▶ TASK ITEM
In the material below, some lines carry "github". Copy each such line.

▶ ENTRIES SUPPLIED
****************************************
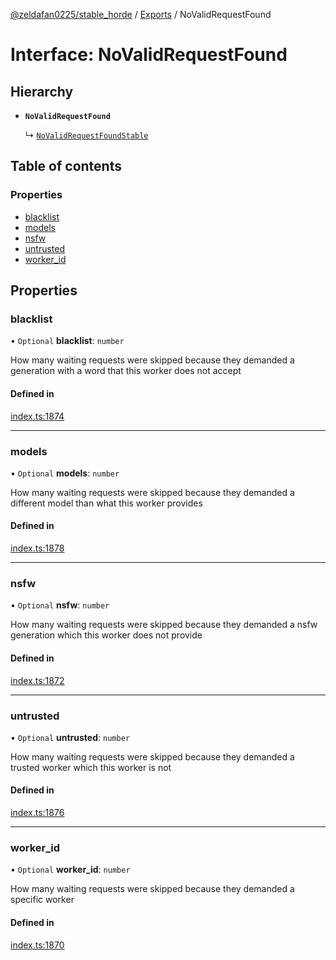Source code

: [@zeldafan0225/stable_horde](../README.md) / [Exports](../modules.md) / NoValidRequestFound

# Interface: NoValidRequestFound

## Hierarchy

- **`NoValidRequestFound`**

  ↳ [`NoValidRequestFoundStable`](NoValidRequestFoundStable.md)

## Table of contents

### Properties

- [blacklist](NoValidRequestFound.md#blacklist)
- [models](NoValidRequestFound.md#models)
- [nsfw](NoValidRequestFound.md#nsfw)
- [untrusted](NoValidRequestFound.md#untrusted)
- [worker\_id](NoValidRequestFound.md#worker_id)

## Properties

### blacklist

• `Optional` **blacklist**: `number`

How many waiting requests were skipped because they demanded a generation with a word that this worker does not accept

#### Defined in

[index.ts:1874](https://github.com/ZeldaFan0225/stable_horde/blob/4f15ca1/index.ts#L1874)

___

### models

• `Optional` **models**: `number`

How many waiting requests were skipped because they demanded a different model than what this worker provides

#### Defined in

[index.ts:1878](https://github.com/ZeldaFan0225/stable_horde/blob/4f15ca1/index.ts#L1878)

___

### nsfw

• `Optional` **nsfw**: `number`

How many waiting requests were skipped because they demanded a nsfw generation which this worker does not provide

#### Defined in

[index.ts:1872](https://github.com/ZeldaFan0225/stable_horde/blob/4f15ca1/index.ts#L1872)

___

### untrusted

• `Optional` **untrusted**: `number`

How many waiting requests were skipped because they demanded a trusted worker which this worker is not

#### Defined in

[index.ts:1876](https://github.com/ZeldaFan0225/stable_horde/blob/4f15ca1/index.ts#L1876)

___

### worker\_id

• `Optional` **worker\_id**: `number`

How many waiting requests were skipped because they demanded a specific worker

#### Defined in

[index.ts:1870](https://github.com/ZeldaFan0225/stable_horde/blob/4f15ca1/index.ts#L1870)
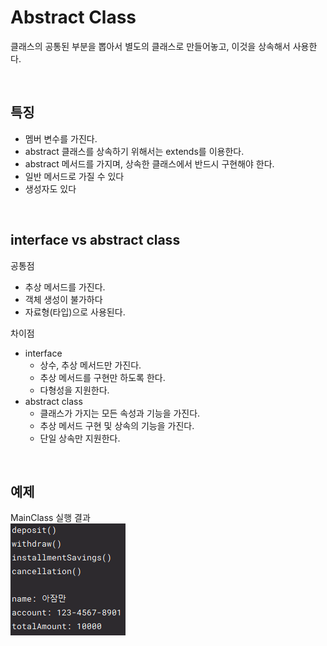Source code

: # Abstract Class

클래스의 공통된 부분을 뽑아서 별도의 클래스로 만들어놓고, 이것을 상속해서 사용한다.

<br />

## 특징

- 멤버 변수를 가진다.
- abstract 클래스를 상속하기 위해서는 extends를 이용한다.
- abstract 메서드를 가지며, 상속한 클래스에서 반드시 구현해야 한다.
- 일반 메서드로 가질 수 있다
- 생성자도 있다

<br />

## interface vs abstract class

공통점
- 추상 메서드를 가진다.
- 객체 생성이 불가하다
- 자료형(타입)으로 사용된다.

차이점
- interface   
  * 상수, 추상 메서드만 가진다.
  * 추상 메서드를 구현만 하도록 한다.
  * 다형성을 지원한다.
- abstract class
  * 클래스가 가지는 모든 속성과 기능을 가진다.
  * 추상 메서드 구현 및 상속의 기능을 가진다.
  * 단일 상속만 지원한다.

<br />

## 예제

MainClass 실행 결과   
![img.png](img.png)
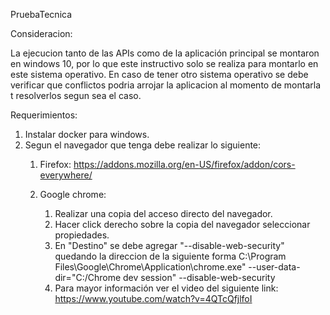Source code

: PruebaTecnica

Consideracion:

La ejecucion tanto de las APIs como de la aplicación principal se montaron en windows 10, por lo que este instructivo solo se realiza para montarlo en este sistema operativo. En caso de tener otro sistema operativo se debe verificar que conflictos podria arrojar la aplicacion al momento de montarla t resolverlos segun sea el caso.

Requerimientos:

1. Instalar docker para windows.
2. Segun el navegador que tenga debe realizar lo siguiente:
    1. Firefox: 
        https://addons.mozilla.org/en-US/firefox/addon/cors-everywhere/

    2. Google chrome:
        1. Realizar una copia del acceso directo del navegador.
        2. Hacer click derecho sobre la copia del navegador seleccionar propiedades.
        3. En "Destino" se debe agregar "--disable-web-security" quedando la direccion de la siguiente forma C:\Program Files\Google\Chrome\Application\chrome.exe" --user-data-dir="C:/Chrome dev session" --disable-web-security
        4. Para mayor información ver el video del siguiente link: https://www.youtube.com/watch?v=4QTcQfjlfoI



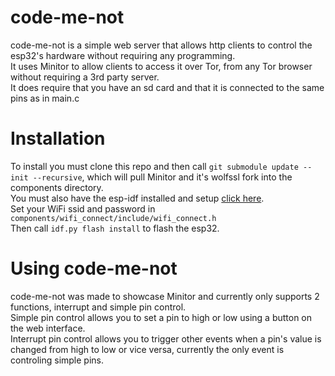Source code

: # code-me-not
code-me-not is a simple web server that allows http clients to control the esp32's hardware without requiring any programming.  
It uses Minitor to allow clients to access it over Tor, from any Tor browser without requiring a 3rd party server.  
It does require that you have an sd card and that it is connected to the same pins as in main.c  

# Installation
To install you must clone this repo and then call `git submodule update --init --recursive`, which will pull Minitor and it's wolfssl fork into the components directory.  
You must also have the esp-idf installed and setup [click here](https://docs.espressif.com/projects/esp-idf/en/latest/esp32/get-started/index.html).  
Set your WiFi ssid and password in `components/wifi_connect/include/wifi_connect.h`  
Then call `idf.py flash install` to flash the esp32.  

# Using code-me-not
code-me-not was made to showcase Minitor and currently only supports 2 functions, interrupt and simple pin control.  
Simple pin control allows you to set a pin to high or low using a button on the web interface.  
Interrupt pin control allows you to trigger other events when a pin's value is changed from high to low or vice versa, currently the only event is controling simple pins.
****************************************
▶ EXERCISE SOLUTION
[index.ts:1874](https://github.com/ZeldaFan0225/stable_horde/blob/4f15ca1/index.ts#L1874)
[index.ts:1878](https://github.com/ZeldaFan0225/stable_horde/blob/4f15ca1/index.ts#L1878)
[index.ts:1872](https://github.com/ZeldaFan0225/stable_horde/blob/4f15ca1/index.ts#L1872)
[index.ts:1876](https://github.com/ZeldaFan0225/stable_horde/blob/4f15ca1/index.ts#L1876)
[index.ts:1870](https://github.com/ZeldaFan0225/stable_horde/blob/4f15ca1/index.ts#L1870)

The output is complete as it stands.